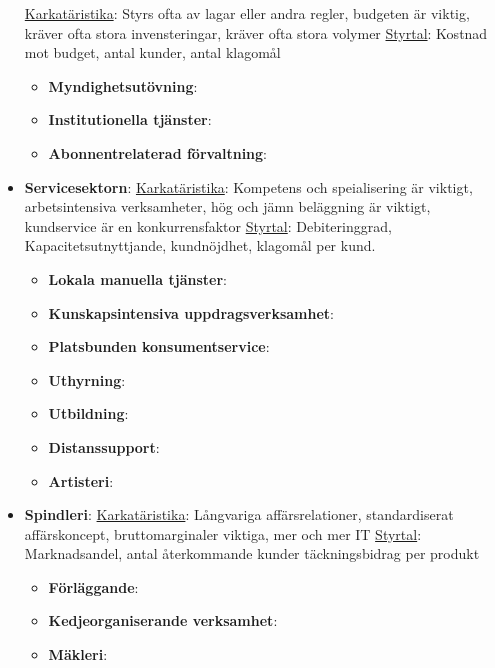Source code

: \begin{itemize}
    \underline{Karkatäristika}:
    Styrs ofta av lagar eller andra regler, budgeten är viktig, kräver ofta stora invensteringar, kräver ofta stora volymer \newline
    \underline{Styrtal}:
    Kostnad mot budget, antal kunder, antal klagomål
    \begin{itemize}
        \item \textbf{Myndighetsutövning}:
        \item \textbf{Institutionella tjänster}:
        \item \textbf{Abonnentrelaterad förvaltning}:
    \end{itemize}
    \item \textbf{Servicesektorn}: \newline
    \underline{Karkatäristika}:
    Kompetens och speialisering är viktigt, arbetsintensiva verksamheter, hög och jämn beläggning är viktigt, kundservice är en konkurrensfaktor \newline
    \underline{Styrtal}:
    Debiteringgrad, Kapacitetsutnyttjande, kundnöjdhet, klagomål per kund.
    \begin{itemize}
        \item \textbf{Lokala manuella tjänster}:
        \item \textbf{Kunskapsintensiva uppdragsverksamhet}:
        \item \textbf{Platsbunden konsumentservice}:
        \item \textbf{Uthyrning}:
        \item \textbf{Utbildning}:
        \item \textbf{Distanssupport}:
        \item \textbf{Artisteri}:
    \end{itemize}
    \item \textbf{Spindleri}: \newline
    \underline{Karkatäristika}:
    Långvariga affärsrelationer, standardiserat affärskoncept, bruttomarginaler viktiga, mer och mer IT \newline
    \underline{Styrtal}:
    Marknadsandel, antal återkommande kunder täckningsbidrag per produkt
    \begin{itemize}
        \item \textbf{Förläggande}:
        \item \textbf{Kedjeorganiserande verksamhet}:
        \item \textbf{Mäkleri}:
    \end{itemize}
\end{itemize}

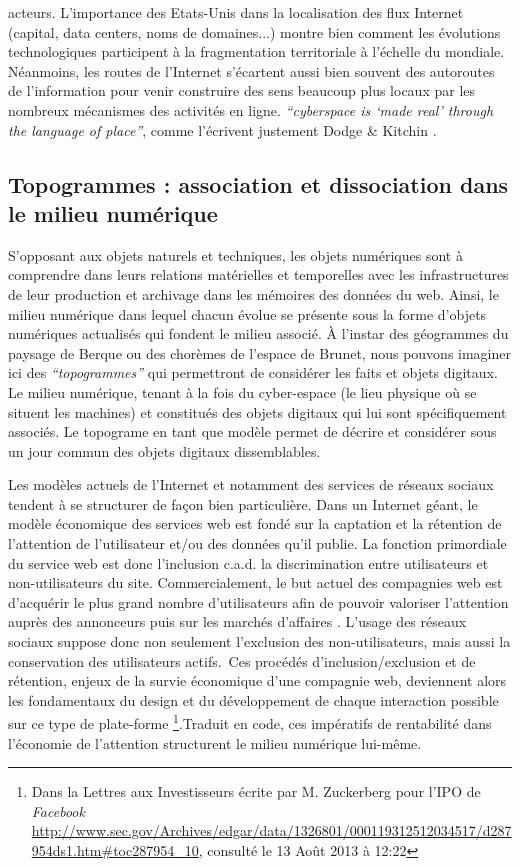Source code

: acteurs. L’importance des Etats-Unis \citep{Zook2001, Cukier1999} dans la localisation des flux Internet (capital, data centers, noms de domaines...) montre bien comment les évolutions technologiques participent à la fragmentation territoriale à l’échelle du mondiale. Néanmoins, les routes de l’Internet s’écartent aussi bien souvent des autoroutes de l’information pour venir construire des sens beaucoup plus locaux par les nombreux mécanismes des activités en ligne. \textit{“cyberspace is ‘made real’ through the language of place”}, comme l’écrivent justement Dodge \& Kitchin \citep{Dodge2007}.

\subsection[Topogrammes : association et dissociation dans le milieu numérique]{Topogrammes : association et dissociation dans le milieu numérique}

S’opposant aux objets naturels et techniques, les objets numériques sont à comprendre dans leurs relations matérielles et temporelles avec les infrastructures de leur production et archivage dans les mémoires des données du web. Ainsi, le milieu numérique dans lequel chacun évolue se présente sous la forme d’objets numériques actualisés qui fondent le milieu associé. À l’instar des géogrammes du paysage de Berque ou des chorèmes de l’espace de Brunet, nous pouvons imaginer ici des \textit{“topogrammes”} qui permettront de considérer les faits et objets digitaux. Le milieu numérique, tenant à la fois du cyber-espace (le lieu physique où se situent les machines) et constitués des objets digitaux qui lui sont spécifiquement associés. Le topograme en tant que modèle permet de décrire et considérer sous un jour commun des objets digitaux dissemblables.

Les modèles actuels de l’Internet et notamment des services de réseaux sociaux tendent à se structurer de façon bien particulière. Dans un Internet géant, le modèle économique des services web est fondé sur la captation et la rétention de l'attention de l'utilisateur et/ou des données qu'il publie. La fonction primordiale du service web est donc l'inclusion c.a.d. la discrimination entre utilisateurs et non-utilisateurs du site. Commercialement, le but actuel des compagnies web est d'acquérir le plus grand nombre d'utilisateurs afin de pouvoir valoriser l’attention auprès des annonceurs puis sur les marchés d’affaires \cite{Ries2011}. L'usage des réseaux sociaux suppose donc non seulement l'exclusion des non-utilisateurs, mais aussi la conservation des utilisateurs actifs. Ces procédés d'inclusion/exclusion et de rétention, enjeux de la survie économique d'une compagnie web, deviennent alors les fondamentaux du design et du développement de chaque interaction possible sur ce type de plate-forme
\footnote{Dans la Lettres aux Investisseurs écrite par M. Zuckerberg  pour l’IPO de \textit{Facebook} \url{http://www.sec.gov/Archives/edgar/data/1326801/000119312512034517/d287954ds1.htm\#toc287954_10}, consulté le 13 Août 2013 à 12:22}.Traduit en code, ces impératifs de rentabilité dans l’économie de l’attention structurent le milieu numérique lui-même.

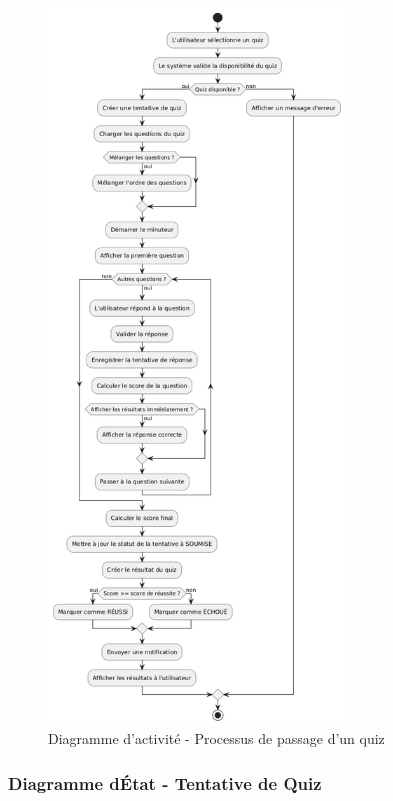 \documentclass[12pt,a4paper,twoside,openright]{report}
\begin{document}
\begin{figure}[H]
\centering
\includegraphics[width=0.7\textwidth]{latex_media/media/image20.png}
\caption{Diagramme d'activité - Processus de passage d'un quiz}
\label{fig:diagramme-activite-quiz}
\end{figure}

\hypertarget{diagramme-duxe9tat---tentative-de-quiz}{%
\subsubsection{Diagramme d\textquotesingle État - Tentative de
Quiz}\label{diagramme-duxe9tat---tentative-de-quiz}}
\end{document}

━━━━━━━━━━━━━━━━

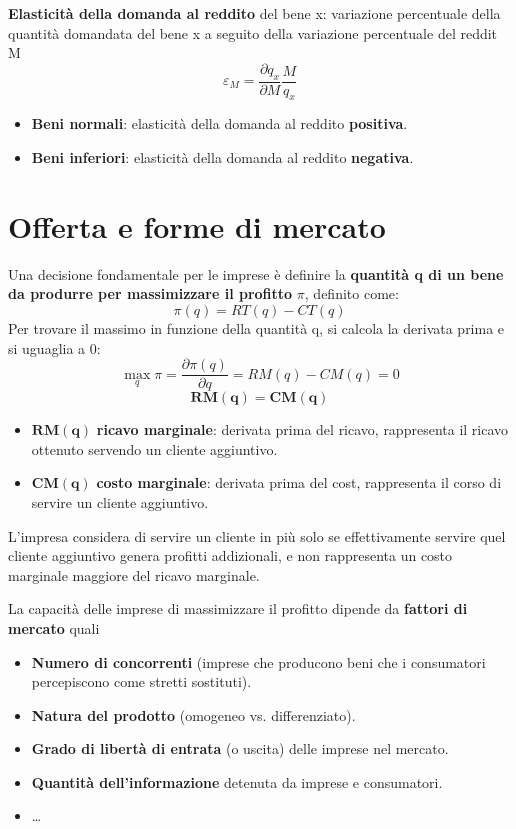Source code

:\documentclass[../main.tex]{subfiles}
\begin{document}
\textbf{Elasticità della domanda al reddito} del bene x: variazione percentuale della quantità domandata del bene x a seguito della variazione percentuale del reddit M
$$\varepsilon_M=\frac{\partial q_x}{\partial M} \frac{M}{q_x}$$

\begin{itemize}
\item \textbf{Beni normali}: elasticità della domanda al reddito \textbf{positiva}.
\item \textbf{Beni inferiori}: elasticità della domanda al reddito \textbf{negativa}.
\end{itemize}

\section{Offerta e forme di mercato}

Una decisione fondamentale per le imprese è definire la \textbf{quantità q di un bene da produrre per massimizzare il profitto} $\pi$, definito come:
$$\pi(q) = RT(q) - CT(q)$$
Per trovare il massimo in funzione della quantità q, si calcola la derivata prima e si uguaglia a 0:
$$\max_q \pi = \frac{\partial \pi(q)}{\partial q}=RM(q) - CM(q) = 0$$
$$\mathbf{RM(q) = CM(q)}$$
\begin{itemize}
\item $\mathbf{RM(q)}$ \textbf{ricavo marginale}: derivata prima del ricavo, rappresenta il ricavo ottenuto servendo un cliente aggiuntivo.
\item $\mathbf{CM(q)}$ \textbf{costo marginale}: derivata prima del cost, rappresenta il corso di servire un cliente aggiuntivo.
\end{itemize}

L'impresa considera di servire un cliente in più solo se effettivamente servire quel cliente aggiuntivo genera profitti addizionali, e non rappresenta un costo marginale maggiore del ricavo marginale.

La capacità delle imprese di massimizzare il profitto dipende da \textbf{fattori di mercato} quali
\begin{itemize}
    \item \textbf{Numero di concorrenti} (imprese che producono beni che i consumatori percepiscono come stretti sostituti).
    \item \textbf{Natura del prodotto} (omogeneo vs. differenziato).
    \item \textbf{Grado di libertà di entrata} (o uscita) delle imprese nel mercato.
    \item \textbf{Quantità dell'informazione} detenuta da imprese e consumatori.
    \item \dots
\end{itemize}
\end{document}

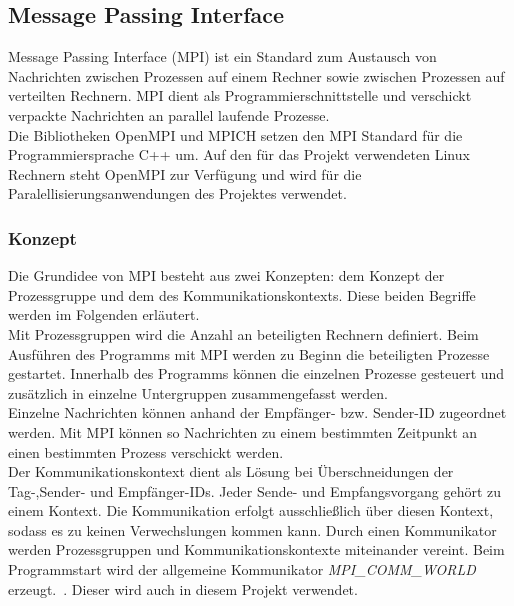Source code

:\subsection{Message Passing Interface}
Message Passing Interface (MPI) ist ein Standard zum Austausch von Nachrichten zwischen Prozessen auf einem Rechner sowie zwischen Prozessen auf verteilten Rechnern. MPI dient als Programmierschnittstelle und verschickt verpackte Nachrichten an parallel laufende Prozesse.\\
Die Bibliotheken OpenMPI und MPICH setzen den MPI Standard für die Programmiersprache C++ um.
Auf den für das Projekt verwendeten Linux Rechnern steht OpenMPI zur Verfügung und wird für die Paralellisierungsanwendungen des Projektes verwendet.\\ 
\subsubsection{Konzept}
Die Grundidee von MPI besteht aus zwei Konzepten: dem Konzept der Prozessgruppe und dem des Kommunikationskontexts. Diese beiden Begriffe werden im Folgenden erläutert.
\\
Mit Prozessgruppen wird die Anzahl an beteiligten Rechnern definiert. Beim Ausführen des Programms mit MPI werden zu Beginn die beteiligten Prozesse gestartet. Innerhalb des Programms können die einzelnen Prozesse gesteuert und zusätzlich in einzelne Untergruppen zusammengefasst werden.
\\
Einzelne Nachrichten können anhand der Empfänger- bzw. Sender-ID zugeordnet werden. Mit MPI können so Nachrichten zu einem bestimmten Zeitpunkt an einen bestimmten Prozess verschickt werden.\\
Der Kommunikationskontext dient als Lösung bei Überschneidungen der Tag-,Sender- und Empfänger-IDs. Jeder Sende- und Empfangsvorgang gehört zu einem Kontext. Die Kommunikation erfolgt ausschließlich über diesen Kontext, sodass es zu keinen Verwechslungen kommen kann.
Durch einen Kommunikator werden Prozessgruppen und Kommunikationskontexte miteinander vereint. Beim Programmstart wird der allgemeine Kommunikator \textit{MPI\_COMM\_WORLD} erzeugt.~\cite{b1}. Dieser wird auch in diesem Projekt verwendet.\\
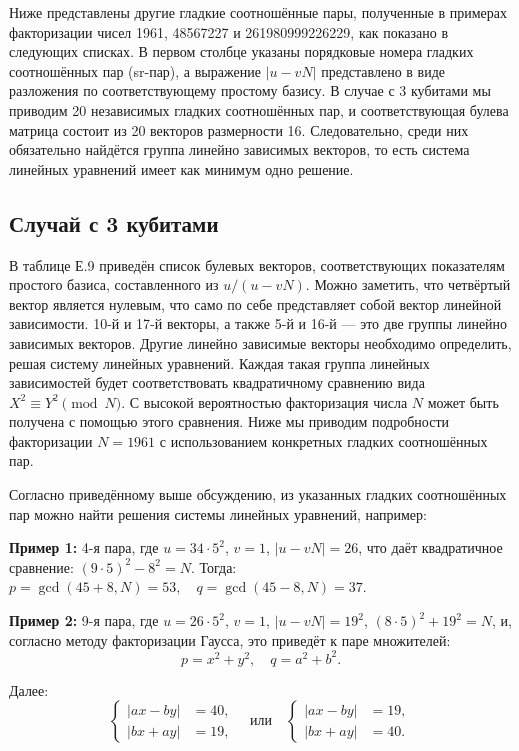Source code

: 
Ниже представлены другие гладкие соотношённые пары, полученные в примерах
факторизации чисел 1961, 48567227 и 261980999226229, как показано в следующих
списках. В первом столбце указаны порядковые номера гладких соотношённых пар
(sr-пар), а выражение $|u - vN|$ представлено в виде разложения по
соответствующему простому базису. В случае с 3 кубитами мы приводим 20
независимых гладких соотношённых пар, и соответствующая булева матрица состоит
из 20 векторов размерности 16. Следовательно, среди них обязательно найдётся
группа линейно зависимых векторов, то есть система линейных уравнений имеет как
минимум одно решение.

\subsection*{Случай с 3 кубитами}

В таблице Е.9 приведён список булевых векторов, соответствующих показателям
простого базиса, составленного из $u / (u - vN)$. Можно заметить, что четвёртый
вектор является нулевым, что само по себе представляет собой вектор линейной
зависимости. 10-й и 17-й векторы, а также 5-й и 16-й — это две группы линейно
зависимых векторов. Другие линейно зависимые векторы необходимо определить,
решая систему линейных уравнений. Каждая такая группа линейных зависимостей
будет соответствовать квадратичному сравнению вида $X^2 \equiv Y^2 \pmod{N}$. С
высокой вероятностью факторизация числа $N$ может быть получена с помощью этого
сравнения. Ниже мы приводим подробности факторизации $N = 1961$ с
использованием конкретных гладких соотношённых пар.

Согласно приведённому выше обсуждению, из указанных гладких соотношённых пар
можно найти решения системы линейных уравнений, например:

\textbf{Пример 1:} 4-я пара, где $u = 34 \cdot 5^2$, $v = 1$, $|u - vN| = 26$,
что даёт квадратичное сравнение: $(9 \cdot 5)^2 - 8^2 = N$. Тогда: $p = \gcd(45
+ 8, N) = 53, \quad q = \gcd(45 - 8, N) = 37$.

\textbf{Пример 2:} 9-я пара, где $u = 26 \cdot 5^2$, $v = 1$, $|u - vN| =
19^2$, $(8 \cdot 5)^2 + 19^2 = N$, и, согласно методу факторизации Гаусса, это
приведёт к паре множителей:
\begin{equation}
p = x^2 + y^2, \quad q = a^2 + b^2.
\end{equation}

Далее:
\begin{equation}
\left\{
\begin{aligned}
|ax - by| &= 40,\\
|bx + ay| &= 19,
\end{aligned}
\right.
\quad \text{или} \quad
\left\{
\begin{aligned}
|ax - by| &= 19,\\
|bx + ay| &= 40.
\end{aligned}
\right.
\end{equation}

━━━━━━━━━━━━━━━━

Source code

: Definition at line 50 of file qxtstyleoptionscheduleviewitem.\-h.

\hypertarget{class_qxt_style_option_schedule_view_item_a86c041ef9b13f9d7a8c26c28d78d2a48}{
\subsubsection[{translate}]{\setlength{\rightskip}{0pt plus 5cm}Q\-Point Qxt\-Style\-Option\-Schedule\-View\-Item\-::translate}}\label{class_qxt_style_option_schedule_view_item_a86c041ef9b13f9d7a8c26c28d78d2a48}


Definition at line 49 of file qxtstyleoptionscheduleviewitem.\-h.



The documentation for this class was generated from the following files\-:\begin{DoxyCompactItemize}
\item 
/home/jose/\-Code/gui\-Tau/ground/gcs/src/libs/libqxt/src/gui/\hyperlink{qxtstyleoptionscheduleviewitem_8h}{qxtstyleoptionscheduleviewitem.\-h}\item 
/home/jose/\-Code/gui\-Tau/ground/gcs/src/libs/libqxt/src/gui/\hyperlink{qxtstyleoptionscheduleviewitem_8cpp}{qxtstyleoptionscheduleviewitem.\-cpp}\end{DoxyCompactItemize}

━━━━━━━━━━━━━━━━

Send back exactly the lines of the listing above starting at the one with "будет соответствовать квадратичному" and ending at the one with "q = \gcd(45 - 8, N) = 37$.", inclusive, and no others.

будет соответствовать квадратичному сравнению вида $X^2 \equiv Y^2 \pmod{N}$. С
высокой вероятностью факторизация числа $N$ может быть получена с помощью этого
сравнения. Ниже мы приводим подробности факторизации $N = 1961$ с
использованием конкретных гладких соотношённых пар.

Согласно приведённому выше обсуждению, из указанных гладких соотношённых пар
можно найти решения системы линейных уравнений, например:

\textbf{Пример 1:} 4-я пара, где $u = 34 \cdot 5^2$, $v = 1$, $|u - vN| = 26$,
что даёт квадратичное сравнение: $(9 \cdot 5)^2 - 8^2 = N$. Тогда: $p = \gcd(45
+ 8, N) = 53, \quad q = \gcd(45 - 8, N) = 37$.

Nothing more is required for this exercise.